PROBLEM DESCRIPTION: Scan the data below for the string "Google". Show every line where it turns up.

Plain-text document sources:
·····

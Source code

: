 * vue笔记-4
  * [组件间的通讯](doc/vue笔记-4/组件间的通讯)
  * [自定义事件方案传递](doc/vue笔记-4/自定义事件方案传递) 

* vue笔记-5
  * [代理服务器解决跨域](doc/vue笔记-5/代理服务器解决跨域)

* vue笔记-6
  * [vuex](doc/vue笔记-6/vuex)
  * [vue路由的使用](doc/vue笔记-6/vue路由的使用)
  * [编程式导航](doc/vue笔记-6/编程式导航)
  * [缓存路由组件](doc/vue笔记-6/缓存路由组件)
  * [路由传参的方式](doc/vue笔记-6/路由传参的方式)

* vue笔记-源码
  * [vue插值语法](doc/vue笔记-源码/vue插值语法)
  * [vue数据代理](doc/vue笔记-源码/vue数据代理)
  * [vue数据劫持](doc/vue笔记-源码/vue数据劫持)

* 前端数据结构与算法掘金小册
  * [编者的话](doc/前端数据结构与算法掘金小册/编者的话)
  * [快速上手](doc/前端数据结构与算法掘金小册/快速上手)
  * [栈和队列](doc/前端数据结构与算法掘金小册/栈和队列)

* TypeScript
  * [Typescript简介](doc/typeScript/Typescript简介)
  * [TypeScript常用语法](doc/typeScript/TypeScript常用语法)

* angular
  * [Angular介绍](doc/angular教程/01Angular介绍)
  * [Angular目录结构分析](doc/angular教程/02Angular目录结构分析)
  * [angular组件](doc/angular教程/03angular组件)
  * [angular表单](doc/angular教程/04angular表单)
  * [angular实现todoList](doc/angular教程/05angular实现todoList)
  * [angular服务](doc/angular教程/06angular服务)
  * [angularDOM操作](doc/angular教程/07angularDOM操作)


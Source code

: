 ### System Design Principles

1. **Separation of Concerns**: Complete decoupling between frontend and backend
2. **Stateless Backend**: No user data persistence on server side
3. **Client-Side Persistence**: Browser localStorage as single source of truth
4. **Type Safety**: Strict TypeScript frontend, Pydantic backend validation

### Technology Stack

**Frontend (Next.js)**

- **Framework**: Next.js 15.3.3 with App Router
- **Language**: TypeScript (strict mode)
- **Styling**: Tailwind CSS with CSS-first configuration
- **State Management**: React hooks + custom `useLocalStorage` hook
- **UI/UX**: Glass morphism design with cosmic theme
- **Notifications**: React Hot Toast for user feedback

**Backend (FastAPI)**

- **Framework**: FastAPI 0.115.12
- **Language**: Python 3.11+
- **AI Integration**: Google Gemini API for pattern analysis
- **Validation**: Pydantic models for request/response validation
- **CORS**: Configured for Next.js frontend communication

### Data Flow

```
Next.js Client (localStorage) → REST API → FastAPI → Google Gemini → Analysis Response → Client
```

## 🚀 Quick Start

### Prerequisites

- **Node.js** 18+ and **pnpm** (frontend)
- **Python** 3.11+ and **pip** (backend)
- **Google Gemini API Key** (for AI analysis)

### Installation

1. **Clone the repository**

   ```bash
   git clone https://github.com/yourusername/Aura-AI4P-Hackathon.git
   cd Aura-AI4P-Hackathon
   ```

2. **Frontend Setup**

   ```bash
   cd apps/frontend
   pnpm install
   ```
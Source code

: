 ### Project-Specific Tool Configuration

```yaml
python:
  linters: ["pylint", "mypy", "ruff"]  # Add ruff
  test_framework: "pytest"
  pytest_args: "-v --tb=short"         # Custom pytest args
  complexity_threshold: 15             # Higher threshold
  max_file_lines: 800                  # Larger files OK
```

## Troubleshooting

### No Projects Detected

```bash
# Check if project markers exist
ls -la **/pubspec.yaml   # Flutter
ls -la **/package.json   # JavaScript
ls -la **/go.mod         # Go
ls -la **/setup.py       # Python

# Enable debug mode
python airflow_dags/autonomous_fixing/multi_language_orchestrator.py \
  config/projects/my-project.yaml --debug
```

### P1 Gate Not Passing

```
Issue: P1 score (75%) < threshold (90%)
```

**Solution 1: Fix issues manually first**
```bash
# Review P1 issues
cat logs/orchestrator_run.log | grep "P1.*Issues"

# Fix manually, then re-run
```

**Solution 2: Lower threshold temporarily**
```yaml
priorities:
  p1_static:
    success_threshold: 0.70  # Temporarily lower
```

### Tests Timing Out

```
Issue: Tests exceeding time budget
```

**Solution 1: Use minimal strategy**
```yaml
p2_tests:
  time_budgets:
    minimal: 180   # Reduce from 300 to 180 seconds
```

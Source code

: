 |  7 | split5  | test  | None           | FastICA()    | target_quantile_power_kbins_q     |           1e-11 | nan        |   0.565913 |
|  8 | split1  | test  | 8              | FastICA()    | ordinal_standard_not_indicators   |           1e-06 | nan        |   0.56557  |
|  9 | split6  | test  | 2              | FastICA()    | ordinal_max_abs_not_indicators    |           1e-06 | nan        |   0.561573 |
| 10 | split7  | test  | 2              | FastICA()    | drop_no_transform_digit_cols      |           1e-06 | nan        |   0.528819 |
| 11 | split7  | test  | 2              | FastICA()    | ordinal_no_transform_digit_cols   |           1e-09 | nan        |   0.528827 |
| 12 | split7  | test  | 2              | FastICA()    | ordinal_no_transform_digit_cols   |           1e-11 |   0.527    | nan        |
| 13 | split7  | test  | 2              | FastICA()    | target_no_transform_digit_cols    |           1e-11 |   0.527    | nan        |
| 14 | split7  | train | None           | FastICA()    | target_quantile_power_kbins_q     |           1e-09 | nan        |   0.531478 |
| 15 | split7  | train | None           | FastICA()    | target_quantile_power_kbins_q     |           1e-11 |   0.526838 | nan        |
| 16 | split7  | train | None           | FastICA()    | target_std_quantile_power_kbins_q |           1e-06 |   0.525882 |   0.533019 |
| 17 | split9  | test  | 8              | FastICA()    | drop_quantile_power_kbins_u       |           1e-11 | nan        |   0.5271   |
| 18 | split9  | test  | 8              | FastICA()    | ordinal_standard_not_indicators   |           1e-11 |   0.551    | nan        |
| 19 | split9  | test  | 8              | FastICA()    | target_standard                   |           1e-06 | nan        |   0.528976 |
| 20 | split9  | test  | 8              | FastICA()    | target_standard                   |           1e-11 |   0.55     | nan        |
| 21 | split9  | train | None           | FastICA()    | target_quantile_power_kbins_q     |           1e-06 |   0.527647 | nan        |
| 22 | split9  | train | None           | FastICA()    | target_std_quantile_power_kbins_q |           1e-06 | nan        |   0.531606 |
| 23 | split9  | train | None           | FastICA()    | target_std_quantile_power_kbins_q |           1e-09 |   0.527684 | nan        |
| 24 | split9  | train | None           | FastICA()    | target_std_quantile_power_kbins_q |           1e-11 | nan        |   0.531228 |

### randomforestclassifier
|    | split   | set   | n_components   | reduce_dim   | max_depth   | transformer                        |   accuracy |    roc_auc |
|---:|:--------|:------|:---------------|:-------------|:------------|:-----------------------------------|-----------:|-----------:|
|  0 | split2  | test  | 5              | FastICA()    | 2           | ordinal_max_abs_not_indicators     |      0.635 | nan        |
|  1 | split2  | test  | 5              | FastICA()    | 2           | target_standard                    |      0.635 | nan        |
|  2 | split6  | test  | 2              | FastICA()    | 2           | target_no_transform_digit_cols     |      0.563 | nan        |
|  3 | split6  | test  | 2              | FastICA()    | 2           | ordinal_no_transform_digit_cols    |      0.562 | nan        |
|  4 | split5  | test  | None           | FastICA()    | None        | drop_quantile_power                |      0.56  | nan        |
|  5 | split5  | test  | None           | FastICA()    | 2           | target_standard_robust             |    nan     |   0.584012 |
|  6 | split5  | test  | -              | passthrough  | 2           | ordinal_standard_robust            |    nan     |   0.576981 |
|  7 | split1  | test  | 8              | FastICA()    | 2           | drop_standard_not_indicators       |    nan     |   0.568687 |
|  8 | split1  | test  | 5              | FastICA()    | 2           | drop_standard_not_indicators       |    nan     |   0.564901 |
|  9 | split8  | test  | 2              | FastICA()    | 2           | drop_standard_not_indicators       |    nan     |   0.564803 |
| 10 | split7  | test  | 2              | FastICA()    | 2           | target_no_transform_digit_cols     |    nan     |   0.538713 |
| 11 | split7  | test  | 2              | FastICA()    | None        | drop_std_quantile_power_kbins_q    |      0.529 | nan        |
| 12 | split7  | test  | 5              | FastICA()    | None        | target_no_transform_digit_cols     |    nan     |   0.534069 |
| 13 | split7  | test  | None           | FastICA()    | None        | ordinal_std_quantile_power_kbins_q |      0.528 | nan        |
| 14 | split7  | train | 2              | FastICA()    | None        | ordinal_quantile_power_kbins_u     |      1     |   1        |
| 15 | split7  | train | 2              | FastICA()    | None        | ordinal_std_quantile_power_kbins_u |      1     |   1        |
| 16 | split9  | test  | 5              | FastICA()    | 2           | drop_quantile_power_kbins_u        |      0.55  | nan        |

·····

RESULT:
- **AI Integration**: Google Gemini API for pattern analysis
Next.js Client (localStorage) → REST API → FastAPI → Google Gemini → Analysis Response → Client
- **Google Gemini API Key** (for AI analysis)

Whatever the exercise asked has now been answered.